§ Work to be completed
Among the entries below, find the lines with the word "обычный" and return them.

[Rendered images with source text]
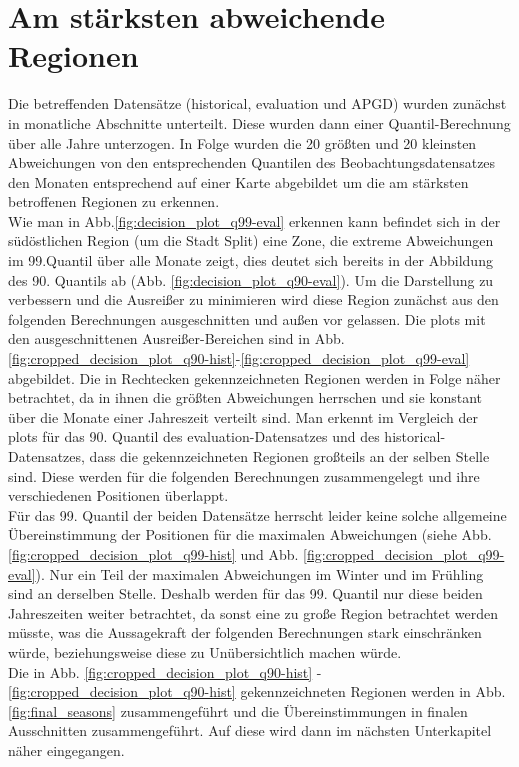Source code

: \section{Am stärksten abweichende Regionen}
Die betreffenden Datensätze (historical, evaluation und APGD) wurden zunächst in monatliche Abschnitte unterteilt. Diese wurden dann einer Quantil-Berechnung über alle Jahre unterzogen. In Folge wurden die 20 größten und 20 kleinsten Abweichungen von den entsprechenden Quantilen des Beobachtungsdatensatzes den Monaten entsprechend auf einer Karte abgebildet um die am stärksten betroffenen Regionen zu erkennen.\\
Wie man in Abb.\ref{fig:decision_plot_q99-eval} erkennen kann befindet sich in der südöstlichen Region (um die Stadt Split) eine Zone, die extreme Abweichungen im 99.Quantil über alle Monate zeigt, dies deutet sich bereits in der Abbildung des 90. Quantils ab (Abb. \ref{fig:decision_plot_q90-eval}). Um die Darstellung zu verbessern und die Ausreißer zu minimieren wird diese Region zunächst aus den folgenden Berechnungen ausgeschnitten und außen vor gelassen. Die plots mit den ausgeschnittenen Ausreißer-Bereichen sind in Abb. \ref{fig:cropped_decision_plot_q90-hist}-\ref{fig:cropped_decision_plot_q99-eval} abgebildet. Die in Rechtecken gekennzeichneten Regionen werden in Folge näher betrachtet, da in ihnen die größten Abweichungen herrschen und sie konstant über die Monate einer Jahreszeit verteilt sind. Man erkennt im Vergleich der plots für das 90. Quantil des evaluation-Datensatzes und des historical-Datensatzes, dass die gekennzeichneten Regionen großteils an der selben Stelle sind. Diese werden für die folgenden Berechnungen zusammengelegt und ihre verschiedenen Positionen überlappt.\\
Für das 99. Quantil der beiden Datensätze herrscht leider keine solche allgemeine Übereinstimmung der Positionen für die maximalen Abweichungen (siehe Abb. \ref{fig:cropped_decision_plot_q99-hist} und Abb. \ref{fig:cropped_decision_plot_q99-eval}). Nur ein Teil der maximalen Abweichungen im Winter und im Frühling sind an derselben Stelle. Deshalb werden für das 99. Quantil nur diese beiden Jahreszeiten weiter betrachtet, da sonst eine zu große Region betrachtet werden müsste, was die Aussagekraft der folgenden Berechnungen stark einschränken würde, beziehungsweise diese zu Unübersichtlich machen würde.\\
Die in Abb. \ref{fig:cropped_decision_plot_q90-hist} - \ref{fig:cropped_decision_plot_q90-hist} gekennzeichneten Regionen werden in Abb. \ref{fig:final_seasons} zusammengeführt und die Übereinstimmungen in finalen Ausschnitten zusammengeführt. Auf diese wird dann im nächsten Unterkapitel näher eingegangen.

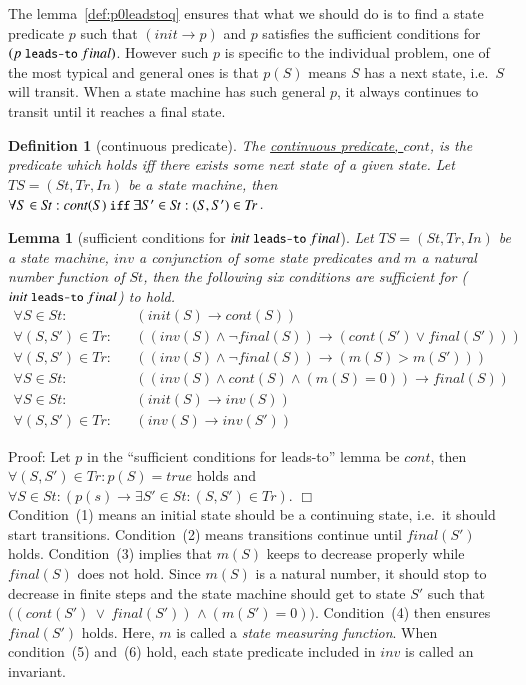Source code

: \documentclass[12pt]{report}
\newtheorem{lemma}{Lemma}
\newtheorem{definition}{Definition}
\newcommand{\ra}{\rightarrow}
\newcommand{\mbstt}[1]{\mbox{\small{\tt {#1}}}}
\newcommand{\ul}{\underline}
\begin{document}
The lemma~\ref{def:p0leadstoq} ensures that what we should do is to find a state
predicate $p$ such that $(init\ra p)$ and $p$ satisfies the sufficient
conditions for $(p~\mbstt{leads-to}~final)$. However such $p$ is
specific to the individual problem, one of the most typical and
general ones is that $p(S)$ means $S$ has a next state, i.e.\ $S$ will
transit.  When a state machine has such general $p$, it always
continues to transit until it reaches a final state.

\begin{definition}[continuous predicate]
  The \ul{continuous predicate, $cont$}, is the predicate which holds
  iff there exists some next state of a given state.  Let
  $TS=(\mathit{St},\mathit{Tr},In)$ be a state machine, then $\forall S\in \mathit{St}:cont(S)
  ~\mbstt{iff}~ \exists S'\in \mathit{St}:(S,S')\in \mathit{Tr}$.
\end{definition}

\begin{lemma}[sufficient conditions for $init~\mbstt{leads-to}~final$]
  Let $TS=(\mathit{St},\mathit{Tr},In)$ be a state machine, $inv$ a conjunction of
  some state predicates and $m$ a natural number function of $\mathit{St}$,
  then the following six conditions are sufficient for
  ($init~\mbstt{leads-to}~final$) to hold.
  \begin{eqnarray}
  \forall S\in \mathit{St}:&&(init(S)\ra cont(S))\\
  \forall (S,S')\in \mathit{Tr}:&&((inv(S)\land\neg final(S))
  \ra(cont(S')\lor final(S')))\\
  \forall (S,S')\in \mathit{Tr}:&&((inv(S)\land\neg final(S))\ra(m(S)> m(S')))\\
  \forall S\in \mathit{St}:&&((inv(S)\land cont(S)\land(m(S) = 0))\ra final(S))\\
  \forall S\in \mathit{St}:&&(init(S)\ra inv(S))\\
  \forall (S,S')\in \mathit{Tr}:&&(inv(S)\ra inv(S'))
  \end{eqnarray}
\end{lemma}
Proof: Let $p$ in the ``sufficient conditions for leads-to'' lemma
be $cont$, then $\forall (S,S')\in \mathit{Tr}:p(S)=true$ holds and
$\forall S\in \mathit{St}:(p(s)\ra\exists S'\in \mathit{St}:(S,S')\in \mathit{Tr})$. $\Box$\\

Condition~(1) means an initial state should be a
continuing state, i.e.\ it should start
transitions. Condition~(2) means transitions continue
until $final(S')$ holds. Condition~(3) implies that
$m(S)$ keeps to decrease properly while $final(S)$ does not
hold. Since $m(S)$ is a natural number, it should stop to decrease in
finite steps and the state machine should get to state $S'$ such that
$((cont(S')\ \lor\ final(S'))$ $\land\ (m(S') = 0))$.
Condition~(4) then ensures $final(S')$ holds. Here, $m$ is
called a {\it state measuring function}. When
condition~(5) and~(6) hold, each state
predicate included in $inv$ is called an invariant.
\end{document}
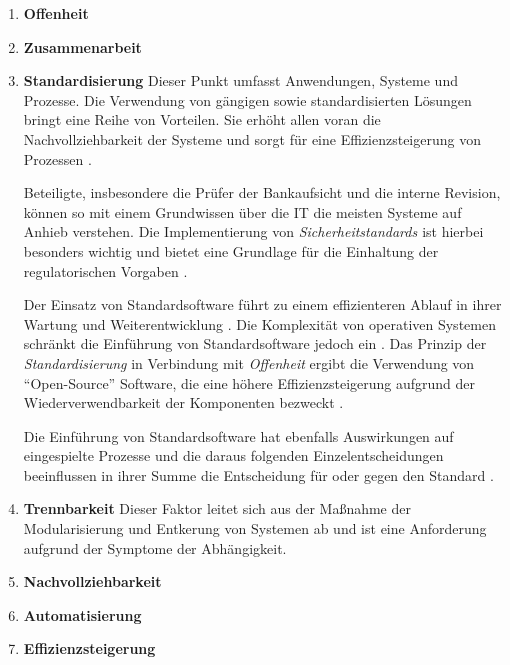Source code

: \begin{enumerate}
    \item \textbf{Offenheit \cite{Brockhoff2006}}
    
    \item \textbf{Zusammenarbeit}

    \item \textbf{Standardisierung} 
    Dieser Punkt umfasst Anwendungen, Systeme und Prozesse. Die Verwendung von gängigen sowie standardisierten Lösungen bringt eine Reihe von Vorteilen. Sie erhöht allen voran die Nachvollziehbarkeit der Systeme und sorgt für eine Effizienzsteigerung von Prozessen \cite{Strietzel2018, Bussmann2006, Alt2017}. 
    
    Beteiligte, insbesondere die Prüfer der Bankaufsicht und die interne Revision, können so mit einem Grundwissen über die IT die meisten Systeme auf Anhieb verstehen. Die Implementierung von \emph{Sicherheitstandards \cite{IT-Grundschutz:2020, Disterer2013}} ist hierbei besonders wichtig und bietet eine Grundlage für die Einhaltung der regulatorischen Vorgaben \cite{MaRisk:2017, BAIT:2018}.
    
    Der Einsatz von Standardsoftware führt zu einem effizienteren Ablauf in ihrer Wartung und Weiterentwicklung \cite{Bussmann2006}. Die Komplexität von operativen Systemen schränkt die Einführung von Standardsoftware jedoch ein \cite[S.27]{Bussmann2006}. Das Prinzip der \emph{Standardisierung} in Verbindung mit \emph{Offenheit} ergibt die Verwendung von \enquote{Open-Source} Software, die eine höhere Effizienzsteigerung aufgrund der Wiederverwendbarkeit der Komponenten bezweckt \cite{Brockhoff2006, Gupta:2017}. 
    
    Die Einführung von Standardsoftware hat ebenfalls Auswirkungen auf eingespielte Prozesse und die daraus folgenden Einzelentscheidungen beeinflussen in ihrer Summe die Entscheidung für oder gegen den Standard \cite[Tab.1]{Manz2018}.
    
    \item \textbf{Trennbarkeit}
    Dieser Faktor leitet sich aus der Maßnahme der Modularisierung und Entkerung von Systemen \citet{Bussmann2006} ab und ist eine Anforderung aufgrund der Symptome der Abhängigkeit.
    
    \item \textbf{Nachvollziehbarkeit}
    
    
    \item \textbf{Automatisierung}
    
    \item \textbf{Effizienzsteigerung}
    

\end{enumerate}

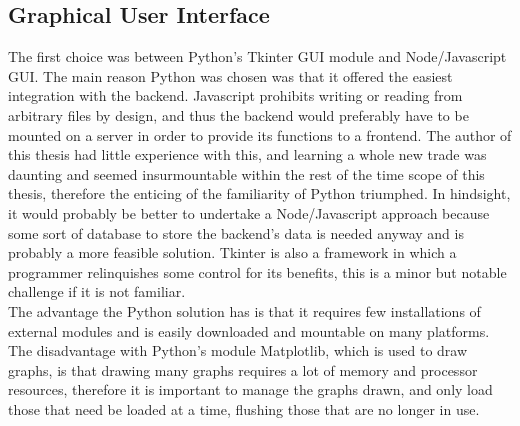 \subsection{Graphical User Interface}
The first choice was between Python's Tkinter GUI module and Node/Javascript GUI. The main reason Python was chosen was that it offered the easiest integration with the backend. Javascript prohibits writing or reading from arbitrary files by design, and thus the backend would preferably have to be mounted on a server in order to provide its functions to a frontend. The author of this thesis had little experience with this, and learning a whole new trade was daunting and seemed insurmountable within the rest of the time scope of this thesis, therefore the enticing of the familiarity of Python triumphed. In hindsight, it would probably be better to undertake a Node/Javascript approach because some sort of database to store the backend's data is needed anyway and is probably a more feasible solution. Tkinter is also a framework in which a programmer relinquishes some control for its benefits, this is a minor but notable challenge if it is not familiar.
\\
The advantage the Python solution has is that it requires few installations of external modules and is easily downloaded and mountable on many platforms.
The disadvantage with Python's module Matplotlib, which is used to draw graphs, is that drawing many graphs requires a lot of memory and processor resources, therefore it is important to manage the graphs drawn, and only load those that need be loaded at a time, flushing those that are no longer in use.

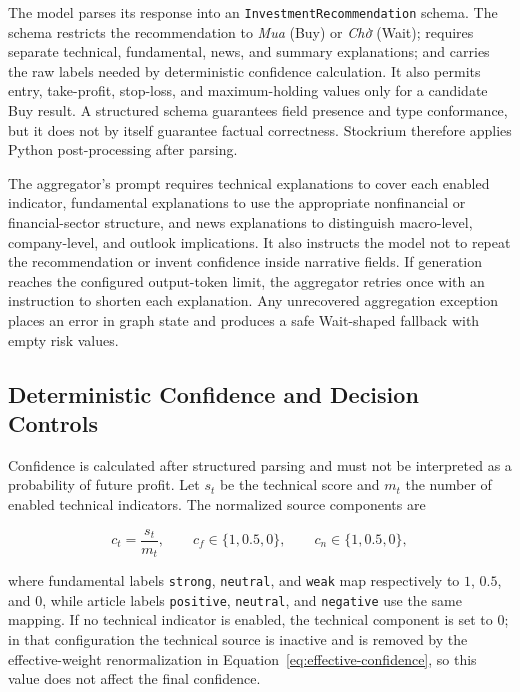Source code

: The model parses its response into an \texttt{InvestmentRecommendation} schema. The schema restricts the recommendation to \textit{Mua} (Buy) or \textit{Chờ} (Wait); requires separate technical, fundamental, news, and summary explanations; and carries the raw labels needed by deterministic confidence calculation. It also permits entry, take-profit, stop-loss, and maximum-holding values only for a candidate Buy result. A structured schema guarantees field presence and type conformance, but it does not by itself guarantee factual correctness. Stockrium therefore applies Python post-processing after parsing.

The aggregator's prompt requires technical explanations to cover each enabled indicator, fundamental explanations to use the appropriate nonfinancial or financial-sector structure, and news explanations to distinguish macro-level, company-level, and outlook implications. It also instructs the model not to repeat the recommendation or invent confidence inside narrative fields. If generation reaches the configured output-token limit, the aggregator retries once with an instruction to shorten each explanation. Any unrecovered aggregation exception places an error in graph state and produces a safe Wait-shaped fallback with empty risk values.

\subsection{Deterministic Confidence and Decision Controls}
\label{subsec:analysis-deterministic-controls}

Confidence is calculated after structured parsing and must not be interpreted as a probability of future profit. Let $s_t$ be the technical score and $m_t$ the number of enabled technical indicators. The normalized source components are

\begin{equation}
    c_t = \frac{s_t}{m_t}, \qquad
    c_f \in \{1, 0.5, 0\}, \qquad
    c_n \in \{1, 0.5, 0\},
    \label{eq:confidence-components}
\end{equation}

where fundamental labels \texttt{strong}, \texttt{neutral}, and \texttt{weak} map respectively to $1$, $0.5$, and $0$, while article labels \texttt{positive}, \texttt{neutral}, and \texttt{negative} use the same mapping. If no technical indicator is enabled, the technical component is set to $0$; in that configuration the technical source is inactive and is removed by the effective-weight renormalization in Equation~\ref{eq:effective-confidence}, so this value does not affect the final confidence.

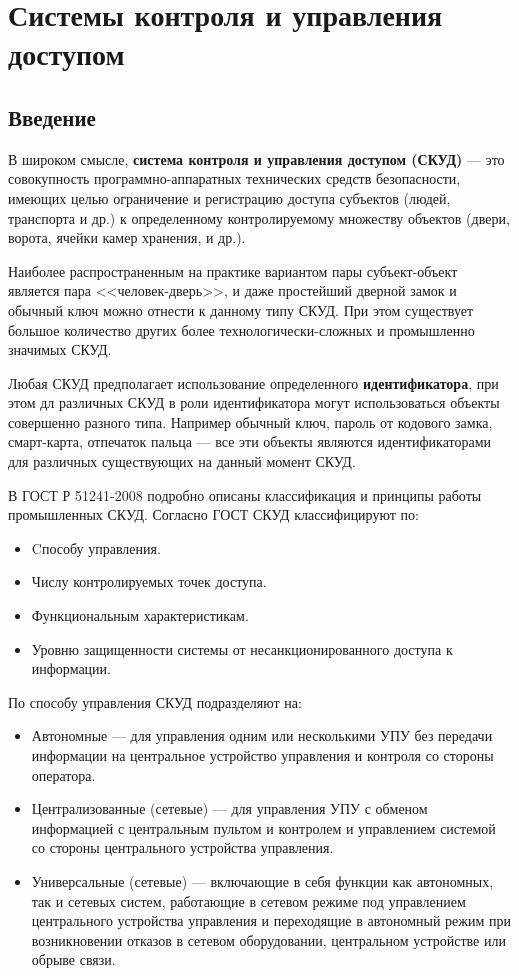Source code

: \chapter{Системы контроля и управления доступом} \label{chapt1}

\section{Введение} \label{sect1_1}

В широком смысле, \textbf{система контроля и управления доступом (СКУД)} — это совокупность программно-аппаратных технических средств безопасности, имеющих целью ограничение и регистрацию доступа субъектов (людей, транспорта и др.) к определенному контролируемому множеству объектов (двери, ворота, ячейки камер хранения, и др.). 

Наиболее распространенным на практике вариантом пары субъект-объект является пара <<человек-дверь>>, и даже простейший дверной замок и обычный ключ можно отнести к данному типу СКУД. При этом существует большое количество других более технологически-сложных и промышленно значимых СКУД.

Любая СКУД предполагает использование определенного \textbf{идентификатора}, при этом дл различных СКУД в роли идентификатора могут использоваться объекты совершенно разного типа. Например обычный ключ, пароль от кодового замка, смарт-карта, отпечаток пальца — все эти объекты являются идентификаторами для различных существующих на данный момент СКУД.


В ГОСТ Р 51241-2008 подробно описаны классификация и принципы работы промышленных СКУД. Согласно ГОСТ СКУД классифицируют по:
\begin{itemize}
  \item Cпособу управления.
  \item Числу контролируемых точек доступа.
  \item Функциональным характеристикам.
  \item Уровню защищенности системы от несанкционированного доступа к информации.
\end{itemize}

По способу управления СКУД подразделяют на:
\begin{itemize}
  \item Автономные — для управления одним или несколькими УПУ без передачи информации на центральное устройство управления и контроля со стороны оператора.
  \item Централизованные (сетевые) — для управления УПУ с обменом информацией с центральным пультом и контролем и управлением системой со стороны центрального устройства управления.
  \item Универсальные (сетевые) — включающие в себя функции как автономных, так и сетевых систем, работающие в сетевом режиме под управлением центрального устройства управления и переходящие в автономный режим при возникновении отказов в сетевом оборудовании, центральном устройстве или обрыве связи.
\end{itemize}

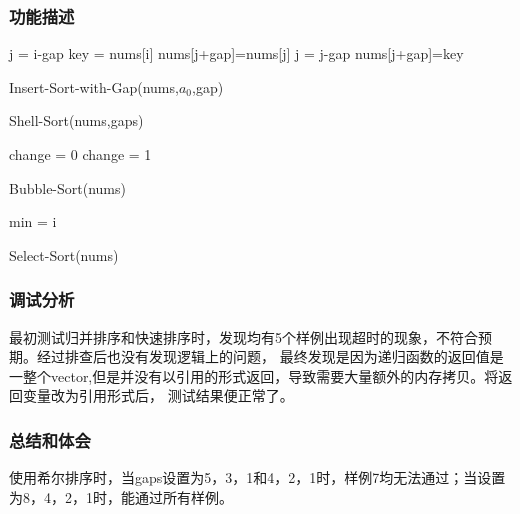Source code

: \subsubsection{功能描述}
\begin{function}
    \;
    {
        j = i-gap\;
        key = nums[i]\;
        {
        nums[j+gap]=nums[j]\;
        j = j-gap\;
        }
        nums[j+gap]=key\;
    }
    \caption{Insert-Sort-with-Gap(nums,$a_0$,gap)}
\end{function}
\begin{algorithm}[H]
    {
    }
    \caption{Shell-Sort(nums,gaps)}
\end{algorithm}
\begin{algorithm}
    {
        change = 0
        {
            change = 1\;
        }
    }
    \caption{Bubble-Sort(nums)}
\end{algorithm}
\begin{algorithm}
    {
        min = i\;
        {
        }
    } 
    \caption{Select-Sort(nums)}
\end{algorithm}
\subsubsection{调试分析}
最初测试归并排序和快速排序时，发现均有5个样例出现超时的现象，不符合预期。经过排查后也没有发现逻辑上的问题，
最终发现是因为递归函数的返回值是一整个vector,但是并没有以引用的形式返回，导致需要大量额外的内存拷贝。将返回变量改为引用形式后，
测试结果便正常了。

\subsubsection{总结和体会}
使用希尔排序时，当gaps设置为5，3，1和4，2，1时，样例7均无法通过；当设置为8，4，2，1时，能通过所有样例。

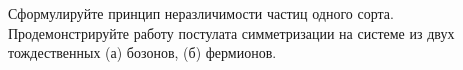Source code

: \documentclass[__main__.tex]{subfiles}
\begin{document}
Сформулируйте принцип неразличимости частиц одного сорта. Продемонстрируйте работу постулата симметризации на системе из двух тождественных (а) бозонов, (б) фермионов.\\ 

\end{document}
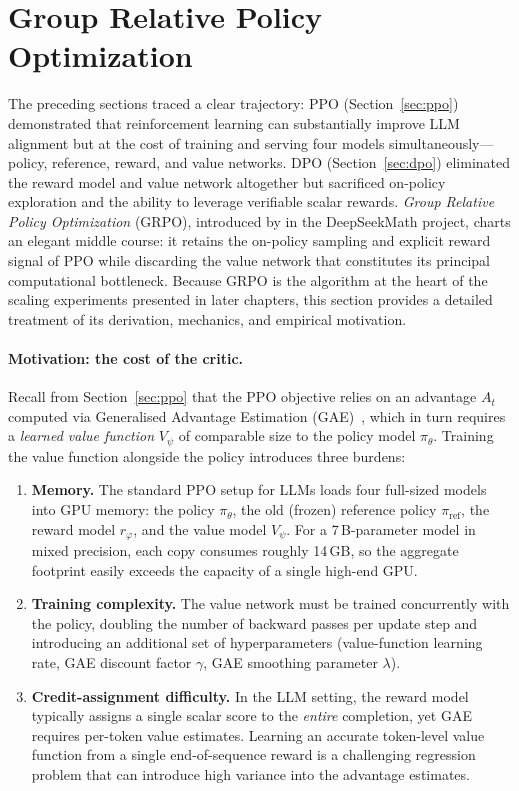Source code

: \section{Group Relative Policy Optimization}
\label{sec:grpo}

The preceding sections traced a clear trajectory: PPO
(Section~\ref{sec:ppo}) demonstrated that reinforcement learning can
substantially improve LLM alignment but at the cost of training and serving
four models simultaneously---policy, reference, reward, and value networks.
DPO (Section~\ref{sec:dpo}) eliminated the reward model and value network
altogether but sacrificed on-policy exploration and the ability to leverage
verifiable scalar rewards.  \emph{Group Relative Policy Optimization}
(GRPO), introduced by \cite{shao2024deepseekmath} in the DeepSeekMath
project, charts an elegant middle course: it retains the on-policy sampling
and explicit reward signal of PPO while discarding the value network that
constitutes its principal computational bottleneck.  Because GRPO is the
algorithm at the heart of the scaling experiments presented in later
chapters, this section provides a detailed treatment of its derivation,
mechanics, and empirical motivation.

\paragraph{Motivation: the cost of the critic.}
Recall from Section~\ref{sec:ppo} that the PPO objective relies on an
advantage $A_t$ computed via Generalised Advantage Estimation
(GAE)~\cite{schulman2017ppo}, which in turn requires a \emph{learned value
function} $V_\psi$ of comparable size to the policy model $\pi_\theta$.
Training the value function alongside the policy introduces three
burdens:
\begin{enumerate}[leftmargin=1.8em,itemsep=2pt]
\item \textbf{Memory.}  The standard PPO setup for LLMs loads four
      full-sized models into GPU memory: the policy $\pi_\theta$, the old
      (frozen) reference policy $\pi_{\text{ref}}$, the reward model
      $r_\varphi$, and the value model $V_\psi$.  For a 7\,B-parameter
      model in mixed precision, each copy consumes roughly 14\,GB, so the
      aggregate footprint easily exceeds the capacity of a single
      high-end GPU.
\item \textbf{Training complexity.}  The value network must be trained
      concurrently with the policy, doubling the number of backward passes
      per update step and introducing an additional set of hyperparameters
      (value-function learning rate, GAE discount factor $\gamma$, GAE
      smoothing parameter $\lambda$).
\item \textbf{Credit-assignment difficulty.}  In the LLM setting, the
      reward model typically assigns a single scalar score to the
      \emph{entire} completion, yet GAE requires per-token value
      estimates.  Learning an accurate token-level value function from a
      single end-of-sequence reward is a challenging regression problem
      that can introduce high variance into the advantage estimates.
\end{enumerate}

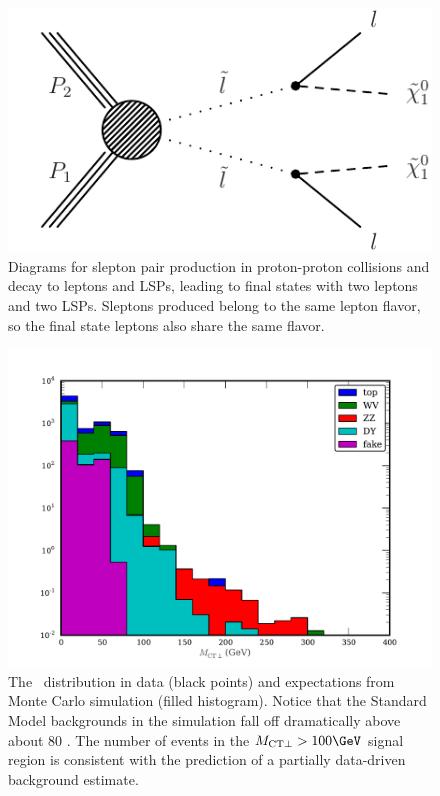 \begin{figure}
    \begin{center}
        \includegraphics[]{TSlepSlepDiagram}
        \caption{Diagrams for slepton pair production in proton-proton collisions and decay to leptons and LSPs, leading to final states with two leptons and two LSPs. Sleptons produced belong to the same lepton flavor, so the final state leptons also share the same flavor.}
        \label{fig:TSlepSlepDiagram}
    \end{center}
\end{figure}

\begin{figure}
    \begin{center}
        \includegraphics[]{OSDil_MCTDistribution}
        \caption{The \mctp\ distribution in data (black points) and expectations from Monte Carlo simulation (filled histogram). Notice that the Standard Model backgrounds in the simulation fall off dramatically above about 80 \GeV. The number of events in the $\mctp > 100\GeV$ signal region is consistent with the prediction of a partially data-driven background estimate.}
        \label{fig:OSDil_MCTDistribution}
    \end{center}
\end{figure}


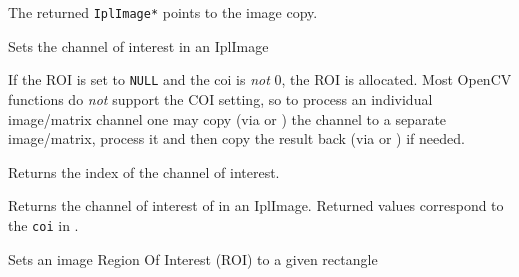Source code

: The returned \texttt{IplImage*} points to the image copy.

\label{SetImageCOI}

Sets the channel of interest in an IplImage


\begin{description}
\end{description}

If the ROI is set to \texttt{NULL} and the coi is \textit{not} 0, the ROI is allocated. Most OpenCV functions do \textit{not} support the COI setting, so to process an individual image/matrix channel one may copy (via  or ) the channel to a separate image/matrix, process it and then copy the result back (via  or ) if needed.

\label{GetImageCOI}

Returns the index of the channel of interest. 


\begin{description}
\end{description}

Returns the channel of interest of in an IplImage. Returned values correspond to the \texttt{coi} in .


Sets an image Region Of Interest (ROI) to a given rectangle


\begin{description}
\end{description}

§ Result of the task
Наиболее распространенным на практике вариантом пары субъект-объект является пара <<человек-дверь>>, и даже простейший дверной замок и обычный ключ можно отнести к данному типу СКУД. При этом существует большое количество других более технологически-сложных и промышленно значимых СКУД.
Любая СКУД предполагает использование определенного \textbf{идентификатора}, при этом дл различных СКУД в роли идентификатора могут использоваться объекты совершенно разного типа. Например обычный ключ, пароль от кодового замка, смарт-карта, отпечаток пальца — все эти объекты являются идентификаторами для различных существующих на данный момент СКУД.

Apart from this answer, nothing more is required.